Exercise inputs:
# # # # # # #
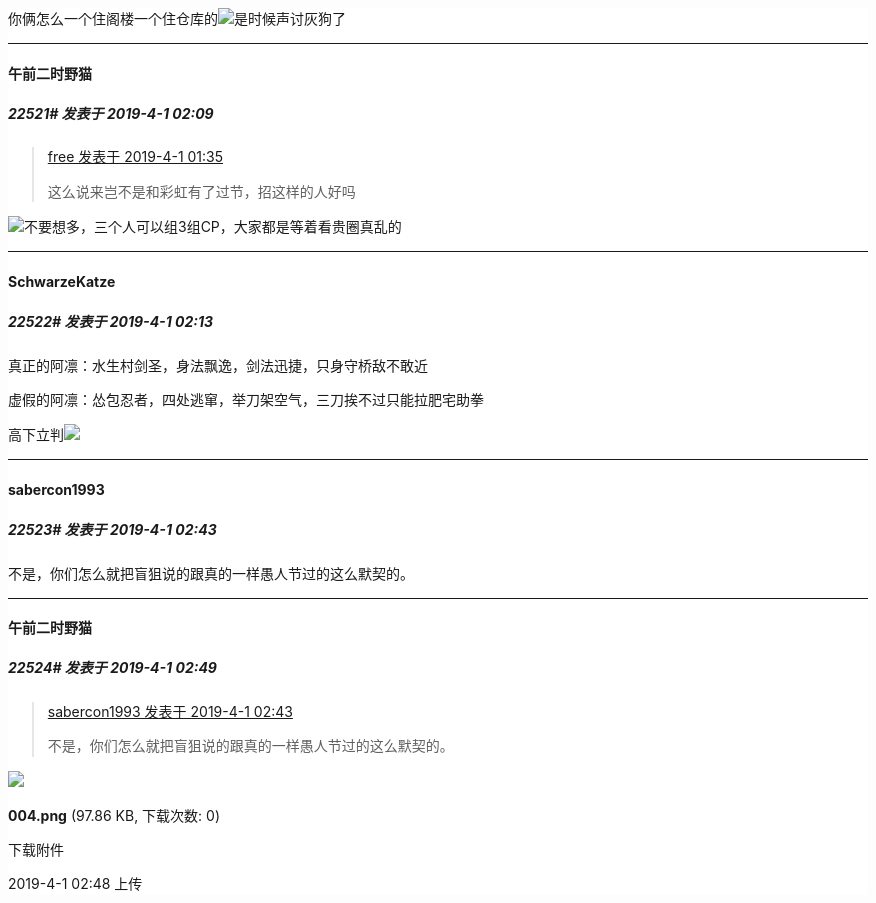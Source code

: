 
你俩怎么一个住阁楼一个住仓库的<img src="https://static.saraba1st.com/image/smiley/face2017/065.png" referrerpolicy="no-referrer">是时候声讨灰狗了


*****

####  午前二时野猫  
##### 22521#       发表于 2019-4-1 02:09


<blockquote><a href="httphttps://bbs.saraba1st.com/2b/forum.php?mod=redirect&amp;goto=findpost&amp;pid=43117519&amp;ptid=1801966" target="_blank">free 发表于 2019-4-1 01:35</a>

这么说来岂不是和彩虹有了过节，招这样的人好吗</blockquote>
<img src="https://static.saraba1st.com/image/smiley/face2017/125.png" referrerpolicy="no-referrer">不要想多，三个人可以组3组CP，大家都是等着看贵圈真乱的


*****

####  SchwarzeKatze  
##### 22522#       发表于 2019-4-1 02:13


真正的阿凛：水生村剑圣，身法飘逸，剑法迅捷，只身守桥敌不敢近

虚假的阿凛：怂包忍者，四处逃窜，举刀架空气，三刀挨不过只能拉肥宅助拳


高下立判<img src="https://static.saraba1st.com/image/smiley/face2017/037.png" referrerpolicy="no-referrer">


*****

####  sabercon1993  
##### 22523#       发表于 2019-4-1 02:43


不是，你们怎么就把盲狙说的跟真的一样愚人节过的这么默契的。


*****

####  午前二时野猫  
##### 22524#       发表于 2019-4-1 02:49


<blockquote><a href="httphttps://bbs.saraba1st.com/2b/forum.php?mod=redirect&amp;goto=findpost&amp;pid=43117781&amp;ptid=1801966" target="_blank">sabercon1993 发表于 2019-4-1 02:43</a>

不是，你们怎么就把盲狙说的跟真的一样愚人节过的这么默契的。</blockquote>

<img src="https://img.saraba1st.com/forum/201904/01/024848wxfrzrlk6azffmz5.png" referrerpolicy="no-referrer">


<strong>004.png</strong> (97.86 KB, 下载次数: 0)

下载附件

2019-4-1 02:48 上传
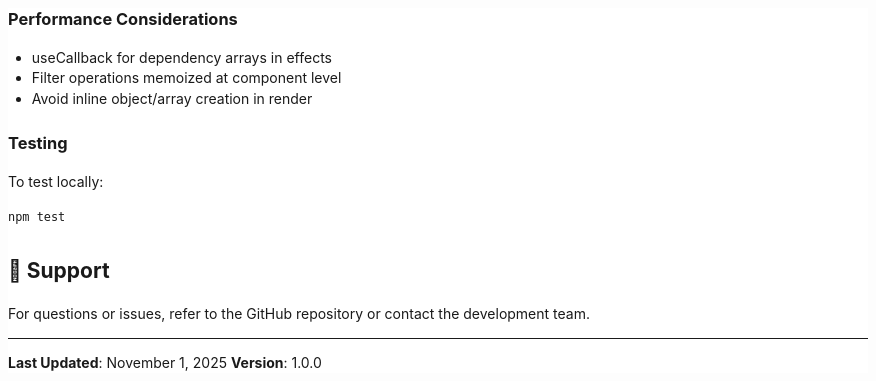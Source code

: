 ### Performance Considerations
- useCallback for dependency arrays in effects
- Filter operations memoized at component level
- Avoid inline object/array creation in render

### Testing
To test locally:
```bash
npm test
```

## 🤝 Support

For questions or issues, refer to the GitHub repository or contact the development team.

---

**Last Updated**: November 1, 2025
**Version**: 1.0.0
# # # # # # #
Exercise requirements: Go through the listing above and locate each line that holds the word "goto". Copy those lines.

Written solution:
<blockquote><a href="httphttps://bbs.saraba1st.com/2b/forum.php?mod=redirect&amp;goto=findpost&amp;pid=43117519&amp;ptid=1801966" target="_blank">free 发表于 2019-4-1 01:35</a>
<blockquote><a href="httphttps://bbs.saraba1st.com/2b/forum.php?mod=redirect&amp;goto=findpost&amp;pid=43117781&amp;ptid=1801966" target="_blank">sabercon1993 发表于 2019-4-1 02:43</a>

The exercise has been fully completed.